▶ _AIM OF THE EXERCISE_
Could you count the lines below that include the word "terminal" and give only the number?
┌─ RECORDS
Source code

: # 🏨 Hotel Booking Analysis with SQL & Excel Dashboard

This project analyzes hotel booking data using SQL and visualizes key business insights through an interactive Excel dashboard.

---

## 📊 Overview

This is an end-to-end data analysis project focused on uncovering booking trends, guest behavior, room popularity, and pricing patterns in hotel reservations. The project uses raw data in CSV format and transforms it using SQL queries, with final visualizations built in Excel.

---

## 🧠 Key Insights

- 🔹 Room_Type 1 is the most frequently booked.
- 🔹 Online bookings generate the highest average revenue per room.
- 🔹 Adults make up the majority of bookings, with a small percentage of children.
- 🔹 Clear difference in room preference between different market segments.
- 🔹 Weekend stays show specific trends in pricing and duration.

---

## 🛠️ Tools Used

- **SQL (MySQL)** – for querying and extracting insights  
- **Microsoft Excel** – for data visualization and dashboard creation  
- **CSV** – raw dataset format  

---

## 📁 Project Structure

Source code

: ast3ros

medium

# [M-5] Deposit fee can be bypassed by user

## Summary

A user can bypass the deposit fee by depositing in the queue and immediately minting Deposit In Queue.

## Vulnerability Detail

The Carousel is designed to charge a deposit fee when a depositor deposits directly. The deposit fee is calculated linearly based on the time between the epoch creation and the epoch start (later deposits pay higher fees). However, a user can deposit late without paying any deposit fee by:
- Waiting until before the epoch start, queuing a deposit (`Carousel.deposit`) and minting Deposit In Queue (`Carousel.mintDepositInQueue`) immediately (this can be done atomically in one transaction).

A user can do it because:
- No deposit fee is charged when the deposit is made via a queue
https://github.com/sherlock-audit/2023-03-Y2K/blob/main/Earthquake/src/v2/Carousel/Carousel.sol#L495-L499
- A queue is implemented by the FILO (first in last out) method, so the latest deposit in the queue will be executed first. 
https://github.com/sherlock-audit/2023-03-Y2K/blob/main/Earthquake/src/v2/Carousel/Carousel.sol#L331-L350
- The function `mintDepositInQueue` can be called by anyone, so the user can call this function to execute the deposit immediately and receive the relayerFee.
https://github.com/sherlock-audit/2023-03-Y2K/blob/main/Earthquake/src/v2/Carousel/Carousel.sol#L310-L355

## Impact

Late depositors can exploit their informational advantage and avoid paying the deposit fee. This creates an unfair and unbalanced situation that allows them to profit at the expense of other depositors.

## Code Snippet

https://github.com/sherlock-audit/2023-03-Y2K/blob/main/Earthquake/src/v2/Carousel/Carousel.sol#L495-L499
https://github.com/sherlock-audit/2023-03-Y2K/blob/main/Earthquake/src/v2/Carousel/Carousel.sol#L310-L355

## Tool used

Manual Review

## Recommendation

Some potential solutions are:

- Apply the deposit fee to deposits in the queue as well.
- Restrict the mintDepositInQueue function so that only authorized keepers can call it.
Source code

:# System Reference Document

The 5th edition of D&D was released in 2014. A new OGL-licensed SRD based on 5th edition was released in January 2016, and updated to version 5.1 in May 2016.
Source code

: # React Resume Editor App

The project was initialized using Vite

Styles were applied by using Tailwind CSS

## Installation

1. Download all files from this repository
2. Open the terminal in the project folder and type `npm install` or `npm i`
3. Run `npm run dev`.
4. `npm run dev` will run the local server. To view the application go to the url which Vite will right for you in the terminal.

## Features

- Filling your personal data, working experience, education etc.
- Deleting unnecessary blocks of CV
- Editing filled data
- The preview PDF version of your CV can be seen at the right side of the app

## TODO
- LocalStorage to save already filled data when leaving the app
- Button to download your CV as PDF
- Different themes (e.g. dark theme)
└─
▶ _ANSWER TO THE EXERCISE_
2